3. — Toda essa história é narrada com um imperturbável sangue-frio e em tom sério; nada falta, nos detalhes que omitimos, para dar-lhe um cunho de verdade. Na presença dos estranhos fenômenos que testemunhamos, um fato dessa natureza poderia parecer se não real, pelo menos possível, e relacionado até certo ponto com aqueles que já citamos. Com efeito, não seria análogo àquele do rapaz que dormia em Boulogne,  †  enquanto, ao mesmo tempo, conversava em Londres  †  com seus amigos? Ao de Santo Antônio de Pádua que, no mesmo dia, pregava na Espanha e se mostrava em Pádua  †  para salvar a vida do pai, acusado de homicídio? [Vide: Fenômeno de bicorporeidade.]

À primeira vista pode-se dizer que, se esses dois fatos são exatos, também não é impossível que Hermann tenha vivido na Austrália, enquanto dormia na Alemanha, e reciprocamente. Embora nossa opinião esteja perfeitamente estabelecida a esse respeito, acreditamos dever referi-la aos nossos instrutores de além-túmulo, em uma das sessões da Sociedade. À pergunta: O fato relatado pelo Journal des Déhats é real? Responderam: Não; é uma história feita especialmente para divertir os leitores. — Se não é real, é possível? — Não; uma alma não pode animar dois corpos diferentes.
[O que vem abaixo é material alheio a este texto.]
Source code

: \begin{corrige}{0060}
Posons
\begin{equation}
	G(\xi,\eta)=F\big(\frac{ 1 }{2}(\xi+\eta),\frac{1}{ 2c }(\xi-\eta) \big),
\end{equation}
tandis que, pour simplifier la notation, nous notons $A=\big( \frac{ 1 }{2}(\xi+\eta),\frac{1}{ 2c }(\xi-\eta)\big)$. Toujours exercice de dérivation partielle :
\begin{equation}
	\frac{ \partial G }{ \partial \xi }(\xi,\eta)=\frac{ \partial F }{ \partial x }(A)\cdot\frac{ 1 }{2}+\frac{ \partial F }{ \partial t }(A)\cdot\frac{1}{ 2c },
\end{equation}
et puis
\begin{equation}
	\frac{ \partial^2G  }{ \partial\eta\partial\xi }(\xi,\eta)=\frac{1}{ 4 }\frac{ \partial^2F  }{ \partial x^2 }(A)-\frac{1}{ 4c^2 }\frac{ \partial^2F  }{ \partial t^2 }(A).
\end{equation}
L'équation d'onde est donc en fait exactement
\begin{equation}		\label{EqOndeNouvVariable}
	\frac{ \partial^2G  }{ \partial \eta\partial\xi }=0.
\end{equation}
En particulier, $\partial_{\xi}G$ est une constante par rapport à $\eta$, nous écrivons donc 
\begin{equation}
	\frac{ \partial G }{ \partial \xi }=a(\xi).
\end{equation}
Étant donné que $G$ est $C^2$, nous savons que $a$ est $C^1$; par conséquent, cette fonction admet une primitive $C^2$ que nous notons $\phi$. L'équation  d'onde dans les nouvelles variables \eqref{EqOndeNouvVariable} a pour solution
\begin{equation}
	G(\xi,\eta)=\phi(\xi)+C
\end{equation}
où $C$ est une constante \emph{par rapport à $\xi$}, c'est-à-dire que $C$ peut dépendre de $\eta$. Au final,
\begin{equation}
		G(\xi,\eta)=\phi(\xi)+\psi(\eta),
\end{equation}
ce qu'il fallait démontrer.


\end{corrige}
Realmente, na história de Boulogne, se bem o rapaz se tenha mostrado em dois locais diferentes simultaneamente, em verdade possuía apenas um corpo de carne e osso, que estava naquela cidade; em Londres havia apenas a aparência ou perispírito, tangível, é certo, mas não o próprio corpo, mortal; ele não poderia morrer em Londres e em Boulogne. Hermann, ao contrário, conforme a estória, teria realmente dois corpos, desde que um foi enforcado em Melbourne e o outro enterrado na Alemanha. A mesma alma teria, assim, se defrontado com duas existências simultâneas, o que, conforme os Espíritos, não é possível. Os fenômenos do gênero do de Boulogne e de Santo Antônio de Pádua, embora muito frequentes são, aliás, sempre acidentais e fortuitos num indivíduo, não tendo jamais um caráter de permanência, ao passo que o pretenso Hermann era assim desde a infância. Entretanto, a razão mais grave de todas é a diferença de caracteres. Seguramente, se esses dois indivíduos não tivessem tido senão uma só alma, esta não poderia ser, alternadamente, a de um homem de bem e a de um bandido. É verdade que o autor se baseia na influência do organismo. Nós o lamentamos, se tal é a sua filosofia e, ainda mais, que procure dar-lhe crédito, porquanto seria negar a responsabilidade dos atos; semelhante doutrina seria a negação de toda moral, porque reduziria o homem à condição de máquina.